We pulled over at a convenience store a few miles futher up the road and bought a couple of sodas. We stayed parked there for a few minutes talking before we were startled by a rapping on the window.

"Got any spare change buy myself something to eat," hoarsely cried a really old man in a hoodie from outside the window.

Martin rolled down the window, and then inexplicably said to the man while handing him some money. "Get yourself some Ring Dings, those are good."

"Oh no, I want me some chicken dinner," he said. "Chicken dinner down at Murphy's."

We had no idea what he was talking about and drove off as soon as he stepped away from the car.

"That wasn't the same dude, was it?" we both asked. "There is no way."

Our analysis after that was simply to say, "Something is really creepy about that place."

Still, we could not avoid the temptation to take another look, and then another. It was like an accident you couldn't look away from, and the whole mystery of the weird stuff that was going on was too fascinating to me. The really old dude who just appeared out of nowhere was what most disturbed me. Whatever the fellow in the house was going through the the bandages, the man with no skin story was one I'd come up with. The tangible things I could see with my own eyes were what bothered me. I was not going to be terrified by my own imagination.

Driving past one night, something splashed against the windshield. We hadn't been going more than 40 mph, but this looked like a frog had landed and exploded on the windshield. We pulled over, well past the Frisky Fieldhouse, so Martin could get it off the windshield. The wipers wouldn't do anything, it was stuck there like it was glued.

He freed it and then looked at it with disgust. I got out and asked what it was and he showed me what looked like a big patch of bloody skin, most likely from a chicken or some other animal, but we weren't sure it wasn't human. A patch of skin had flown out of the air in front of the home of the man with no skin and stuck to our windshield. The more disturbing these things got, the more we could not look away. Eventually, within a week of our last drive-by, we would do it again, looking for something else really creepy to happen.

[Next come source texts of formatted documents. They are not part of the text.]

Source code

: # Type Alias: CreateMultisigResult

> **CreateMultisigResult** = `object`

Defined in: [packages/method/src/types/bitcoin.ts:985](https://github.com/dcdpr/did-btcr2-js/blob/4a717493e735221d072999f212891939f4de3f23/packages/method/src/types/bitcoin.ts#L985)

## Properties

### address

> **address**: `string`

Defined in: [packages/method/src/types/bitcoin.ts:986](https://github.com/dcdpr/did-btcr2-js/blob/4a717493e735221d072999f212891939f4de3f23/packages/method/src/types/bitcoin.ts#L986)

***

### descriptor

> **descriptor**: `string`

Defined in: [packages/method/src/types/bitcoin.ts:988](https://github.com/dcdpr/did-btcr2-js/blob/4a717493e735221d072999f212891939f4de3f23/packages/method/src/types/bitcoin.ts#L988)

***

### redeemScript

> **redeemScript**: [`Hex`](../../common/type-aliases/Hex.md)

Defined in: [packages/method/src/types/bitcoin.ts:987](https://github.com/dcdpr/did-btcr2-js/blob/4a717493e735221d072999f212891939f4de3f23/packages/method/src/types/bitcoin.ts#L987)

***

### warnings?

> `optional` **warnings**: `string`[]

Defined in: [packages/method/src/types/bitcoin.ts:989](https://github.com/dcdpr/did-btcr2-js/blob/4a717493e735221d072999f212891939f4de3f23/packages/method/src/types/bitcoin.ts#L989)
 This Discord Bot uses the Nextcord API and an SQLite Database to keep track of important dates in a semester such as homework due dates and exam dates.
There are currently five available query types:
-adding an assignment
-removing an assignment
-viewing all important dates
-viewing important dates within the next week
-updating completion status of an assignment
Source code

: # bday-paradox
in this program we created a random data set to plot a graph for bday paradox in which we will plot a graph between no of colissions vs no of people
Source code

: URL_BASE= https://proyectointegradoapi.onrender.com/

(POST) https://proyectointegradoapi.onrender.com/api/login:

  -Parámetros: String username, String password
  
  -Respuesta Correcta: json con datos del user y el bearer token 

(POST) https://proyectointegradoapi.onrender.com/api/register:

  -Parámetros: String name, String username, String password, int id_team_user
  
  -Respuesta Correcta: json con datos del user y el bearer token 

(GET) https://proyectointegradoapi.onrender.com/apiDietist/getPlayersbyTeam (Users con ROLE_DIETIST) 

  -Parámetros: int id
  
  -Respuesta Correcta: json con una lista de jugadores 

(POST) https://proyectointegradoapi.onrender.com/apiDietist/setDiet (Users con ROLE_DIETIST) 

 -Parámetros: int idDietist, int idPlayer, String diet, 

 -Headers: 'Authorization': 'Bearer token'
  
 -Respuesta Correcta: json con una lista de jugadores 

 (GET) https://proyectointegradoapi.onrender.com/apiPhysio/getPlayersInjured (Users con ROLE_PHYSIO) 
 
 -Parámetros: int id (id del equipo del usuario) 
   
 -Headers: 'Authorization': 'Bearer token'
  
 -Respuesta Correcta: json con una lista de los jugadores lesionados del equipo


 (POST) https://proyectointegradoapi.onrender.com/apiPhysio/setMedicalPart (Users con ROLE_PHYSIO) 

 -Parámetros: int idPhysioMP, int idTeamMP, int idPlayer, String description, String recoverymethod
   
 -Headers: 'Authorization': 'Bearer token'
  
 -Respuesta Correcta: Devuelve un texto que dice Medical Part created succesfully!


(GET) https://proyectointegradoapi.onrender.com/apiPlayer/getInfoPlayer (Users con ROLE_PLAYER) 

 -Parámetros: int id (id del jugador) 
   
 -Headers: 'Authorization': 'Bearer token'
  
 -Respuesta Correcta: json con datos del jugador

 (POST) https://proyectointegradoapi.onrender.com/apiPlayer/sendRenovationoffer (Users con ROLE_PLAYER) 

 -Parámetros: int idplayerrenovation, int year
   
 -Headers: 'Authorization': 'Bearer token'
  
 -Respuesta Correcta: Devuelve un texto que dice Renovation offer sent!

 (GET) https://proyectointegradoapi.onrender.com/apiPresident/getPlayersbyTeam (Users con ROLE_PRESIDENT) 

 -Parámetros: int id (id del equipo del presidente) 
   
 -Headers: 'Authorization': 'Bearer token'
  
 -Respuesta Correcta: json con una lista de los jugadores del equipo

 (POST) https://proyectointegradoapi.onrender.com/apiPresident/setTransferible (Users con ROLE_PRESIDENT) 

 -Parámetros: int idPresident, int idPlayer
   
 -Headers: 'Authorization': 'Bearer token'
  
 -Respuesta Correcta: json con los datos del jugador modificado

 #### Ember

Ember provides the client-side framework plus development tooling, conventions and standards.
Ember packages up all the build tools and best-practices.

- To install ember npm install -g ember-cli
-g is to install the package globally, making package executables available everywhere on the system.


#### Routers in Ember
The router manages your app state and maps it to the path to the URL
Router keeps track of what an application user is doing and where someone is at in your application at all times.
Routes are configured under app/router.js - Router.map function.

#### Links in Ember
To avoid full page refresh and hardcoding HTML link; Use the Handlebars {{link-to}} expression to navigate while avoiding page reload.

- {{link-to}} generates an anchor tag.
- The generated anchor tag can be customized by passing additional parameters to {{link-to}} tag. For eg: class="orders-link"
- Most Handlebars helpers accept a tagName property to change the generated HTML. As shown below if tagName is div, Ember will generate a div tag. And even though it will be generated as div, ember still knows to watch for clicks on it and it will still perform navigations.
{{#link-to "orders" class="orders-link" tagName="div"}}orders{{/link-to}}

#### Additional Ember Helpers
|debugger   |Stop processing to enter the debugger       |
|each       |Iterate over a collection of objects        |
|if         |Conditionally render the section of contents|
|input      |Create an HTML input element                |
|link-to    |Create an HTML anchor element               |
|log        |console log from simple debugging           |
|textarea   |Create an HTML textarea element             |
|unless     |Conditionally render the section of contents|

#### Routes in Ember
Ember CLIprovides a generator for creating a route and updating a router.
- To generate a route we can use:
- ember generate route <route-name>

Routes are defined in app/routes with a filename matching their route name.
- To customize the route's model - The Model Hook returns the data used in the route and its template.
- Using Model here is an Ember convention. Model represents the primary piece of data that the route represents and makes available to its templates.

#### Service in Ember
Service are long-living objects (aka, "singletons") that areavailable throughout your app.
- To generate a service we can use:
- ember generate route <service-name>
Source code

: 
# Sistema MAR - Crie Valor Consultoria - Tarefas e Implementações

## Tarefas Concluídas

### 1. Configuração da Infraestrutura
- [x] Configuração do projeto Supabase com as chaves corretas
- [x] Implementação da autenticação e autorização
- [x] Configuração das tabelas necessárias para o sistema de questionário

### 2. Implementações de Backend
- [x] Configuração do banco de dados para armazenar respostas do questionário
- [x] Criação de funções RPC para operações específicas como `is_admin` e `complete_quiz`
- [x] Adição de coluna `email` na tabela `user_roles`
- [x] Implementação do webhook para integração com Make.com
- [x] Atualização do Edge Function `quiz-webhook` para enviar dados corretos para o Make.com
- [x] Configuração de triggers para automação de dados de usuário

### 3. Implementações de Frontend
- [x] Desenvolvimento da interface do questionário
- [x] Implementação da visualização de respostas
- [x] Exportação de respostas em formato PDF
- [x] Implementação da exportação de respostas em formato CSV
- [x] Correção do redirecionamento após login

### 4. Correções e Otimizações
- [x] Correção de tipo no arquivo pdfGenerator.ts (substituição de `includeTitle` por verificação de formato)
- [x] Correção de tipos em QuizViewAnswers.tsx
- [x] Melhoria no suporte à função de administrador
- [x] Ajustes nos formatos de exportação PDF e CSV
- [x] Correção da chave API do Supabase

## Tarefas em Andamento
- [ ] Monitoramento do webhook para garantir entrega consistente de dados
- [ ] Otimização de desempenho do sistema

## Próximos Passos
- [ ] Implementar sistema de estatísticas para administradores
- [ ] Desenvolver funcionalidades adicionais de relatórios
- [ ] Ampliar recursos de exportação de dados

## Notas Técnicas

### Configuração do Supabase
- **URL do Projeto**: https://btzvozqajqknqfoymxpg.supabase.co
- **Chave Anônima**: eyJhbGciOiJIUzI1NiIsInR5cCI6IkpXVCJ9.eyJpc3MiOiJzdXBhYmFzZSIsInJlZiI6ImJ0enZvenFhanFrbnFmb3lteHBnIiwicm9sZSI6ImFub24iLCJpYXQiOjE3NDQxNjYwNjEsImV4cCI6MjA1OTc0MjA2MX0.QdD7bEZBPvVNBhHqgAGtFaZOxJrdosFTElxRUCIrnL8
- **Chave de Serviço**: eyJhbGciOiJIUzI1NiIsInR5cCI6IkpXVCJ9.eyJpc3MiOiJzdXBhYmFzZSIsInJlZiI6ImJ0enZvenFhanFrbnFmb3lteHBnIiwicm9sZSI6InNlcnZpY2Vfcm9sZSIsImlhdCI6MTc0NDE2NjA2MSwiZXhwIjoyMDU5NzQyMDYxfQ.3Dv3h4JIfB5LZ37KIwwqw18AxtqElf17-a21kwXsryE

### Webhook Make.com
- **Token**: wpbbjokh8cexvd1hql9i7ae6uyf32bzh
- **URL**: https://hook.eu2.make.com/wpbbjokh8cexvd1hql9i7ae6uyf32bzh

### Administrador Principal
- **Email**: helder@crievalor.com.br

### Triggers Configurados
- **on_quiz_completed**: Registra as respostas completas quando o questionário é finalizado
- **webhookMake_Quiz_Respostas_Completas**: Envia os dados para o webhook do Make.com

One night, when passing the Frisky Fieldhouse we spotted a series of "No Parking" signs up and down either side of the road. We laughed, saying they must have gotten tired of people coming to gawk at them. Then, on the way back I noticed the signs said, in smaller print below No Parking, "by Order of Board of Health." The mystery had just gotten hot again. There was something odd going on at the Frisky Fieldhouse. Why was the Board of Health involved in this? Why did the Board of Health even own "No Parking" signs?